## What you have to do
Report every line from the material that contains the word "event".

## Records supplied
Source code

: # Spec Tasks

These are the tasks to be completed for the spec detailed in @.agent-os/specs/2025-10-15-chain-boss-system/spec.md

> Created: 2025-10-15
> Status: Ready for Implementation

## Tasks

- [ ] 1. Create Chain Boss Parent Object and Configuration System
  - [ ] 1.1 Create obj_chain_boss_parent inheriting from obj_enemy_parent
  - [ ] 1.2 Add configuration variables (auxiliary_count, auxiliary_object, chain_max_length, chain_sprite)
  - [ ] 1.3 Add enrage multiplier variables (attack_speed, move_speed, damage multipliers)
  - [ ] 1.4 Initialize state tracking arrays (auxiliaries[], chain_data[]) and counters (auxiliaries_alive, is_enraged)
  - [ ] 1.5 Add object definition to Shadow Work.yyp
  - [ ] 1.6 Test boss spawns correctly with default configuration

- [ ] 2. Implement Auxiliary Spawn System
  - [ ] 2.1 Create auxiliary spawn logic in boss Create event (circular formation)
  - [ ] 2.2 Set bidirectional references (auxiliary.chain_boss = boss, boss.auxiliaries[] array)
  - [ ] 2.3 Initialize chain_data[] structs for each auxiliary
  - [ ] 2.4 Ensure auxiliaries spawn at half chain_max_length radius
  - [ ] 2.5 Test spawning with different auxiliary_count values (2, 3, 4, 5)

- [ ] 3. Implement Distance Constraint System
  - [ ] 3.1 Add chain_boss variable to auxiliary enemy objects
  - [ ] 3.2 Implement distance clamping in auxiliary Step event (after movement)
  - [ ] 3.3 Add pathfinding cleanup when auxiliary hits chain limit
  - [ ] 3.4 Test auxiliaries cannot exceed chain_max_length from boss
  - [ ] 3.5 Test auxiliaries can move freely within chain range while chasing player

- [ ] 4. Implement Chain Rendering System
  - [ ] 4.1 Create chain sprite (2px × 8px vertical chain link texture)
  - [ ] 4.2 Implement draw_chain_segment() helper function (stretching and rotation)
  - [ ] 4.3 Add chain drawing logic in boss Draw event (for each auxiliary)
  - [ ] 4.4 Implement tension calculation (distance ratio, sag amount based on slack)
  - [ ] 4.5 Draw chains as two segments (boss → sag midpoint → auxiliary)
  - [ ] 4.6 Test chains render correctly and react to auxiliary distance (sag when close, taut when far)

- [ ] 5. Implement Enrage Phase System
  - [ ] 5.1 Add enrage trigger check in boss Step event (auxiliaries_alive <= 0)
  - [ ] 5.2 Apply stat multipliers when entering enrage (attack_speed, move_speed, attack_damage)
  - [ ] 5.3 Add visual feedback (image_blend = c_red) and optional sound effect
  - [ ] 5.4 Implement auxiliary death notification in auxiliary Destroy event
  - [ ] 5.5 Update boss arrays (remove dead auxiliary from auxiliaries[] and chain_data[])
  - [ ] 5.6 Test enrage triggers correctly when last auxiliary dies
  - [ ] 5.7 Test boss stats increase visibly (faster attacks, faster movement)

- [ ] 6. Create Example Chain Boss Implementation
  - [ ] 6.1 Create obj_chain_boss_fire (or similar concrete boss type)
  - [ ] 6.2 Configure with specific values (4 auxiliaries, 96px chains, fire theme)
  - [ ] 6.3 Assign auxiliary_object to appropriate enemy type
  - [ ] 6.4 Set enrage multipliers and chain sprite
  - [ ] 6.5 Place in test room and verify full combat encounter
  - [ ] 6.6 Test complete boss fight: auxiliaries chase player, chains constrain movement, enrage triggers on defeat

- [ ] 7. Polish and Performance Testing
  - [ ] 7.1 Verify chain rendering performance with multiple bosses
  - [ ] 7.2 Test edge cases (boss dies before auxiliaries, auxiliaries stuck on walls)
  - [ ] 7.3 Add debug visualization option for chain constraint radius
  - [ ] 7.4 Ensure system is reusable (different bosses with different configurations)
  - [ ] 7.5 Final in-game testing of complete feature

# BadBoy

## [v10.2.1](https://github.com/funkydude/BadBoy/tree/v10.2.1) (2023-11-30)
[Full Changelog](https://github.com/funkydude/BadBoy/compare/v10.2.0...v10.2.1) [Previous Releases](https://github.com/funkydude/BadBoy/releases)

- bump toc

## Solution
  - [ ] 2.1 Create auxiliary spawn logic in boss Create event (circular formation)
  - [ ] 3.2 Implement distance clamping in auxiliary Step event (after movement)
  - [ ] 4.3 Add chain drawing logic in boss Draw event (for each auxiliary)
  - [ ] 5.1 Add enrage trigger check in boss Step event (auxiliaries_alive <= 0)
  - [ ] 5.4 Implement auxiliary death notification in auxiliary Destroy event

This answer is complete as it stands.